Quilter's Apprentice FROM THE PUBLISHER
"A heartwarming story of relationships that, like pieces of a quilt, can be connected with discord or with harmony."-Sandra Dallas, author of The Persian Pickle Club
After moving with her husband, Matt, to the small college town of Waterford, Pennsylvania, Sarah McClure struggles to find a fulfilling job. In the meantime, she agrees to help seventy-five-year-old Sylvia Compson prepare her family estate, Elm Creek Manor, for sale. As part of her compensation, Sarah is taught how to quilt by this cantankerous elderly woman, who is a master of the craft.
During their lessons, Mrs. Compson reveals how her family was torn apart by tragedy, jealousy, and betrayal, and her stories force Sarah to face uncomfortable truths about her own alienation from her widowed mother. As their friendship deepens, Mrs.
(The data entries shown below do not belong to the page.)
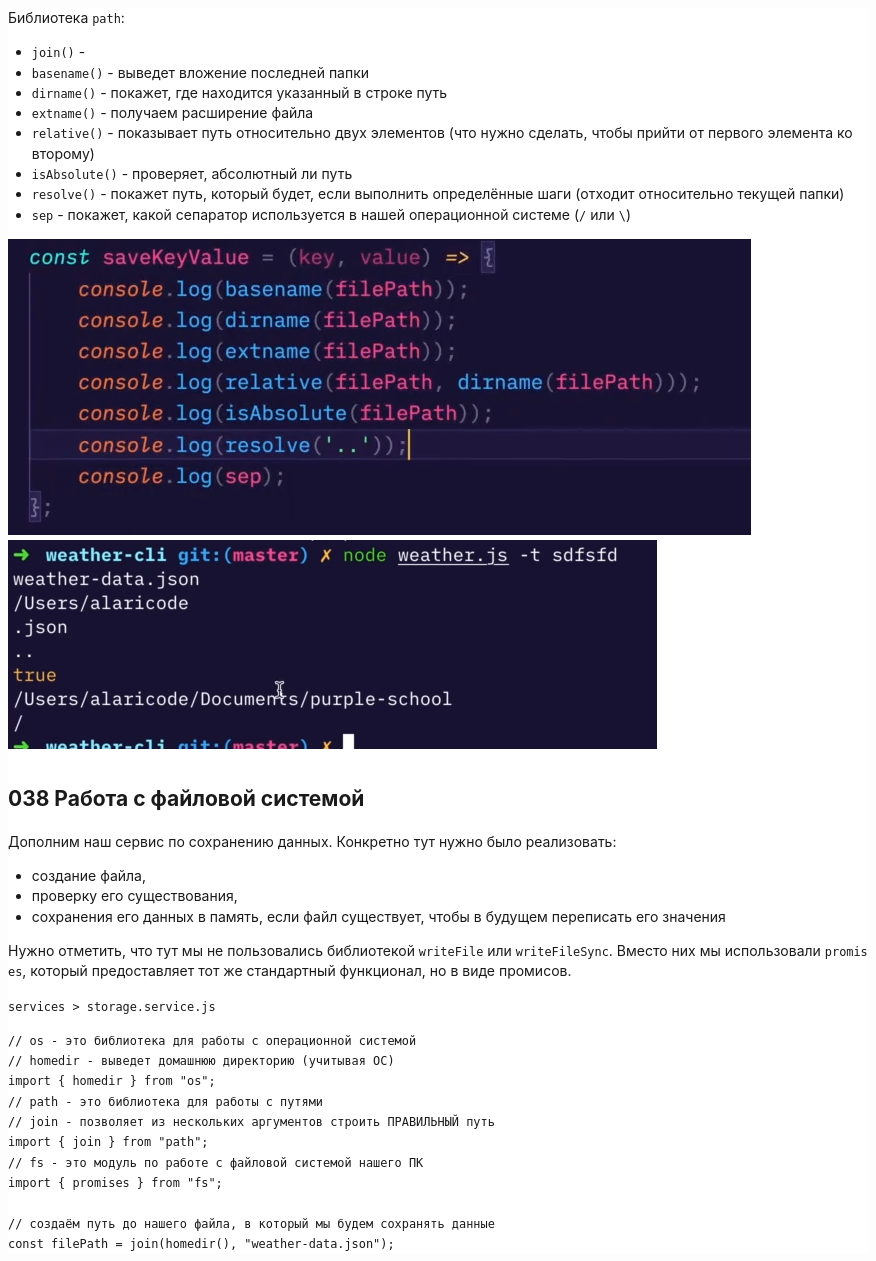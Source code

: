 Библиотека `path`:
- `join()` -  
- `basename()` - выведет вложение последней папки
- `dirname()` - покажет, где находится указанный в строке путь
- `extname()` - получаем расширение файла
- `relative()` - показывает путь относительно двух элементов (что нужно сделать, чтобы прийти от первого элемента ко второму)
- `isAbsolute()` - проверяет, абсолютный ли путь
- `resolve()` - покажет путь, который будет, если выполнить определённые шаги (отходит относительно текущей папки)
- `sep` - покажет, какой сепаратор используется в нашей операционной системе (`/` или `\`)

![](_png/5524c52fe39fd5d3cf03d30c3df6ce43.png)
![](_png/f3f68a01f0145628ca380ce76ccfbb7e.png)

## 038 Работа с файловой системой

Дополним наш сервис по сохранению данных. Конкретно тут нужно было реализовать:
- создание файла, 
- проверку его существования, 
- сохранения его данных в память, если файл существует, чтобы в будущем переписать его значения

Нужно отметить, что тут мы не пользовались библиотекой `writeFile` или `writeFileSync`. Вместо них мы использовали `promises`, который предоставляет тот же стандартный функционал, но в виде промисов. 

`services > storage.service.js`
```JS
// os - это библиотека для работы с операционной системой
// homedir - выведет домашнюю директорию (учитывая ОС)
import { homedir } from "os";
// path - это библиотека для работы с путями
// join - позволяет из нескольких аргументов строить ПРАВИЛЬНЫЙ путь
import { join } from "path";
// fs - это модуль по работе с файловой системой нашего ПК
import { promises } from "fs";

// создаём путь до нашего файла, в который мы будем сохранять данные
const filePath = join(homedir(), "weather-data.json");
```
Compson confides in Sarah the truth about why she wants to sell Elm Creek Manor. In turn, Sarah seeks a way to bring life and joy back to the estate so Mrs. Compson can keep her home-and Sarah can keep her cherished friend. The Quilter's Apprentice teaches deep lessons about family, friendship, and sisterhood, and about creating a life as you would a quilt: with time, love, and patience, piecing the miscellaneous and mismatched scraps into a beautiful whole.
FROM THE CRITICS
Publishers Weekly
Quilting is the overall motif of this leisurely paced, predictable first novel, set in a small Pennsylvania college town. Young Sarah McClure, an accountant tired of number-crunching, has accompanied her landscaper husband to the area, but she soon finds that jobs are few and uninteresting. Discouraged, she agrees to do housework on a temporary basis at Elm Creek Manor, a mansion on the edge of town. The manor's occupant, Sylvia Compson, an embittered master quilter and widow in her 70s, has returned to the family home following the death of her sister to ready it for sale. Sylvia's story, told with increasingly long flashbacks and confidences during the private quilting lessons she agrees to give Sarah, reveal a tormented family history of wealth and privilege ruined by tragedy. Sarah's sympathy for Sylvia is juxtaposed against the innuendoes she hears at meetings of the Tangled Web Quilters, a group of local women who mistrust Sylvia. Meant to be a sympathetic catalyst, Sarah comes across as whiny instead of plucky, and the book is burdened by far too many descriptions of her job interviews and subsequent insecurities. Chiaverini is at her best when describing the manor and its once grand history, but her prose is merely serviceable and the dialogue is stilted. Sure to be compared to Whitney Otto's How to Make an American Quilt, this novel fails to connect on an emotional level.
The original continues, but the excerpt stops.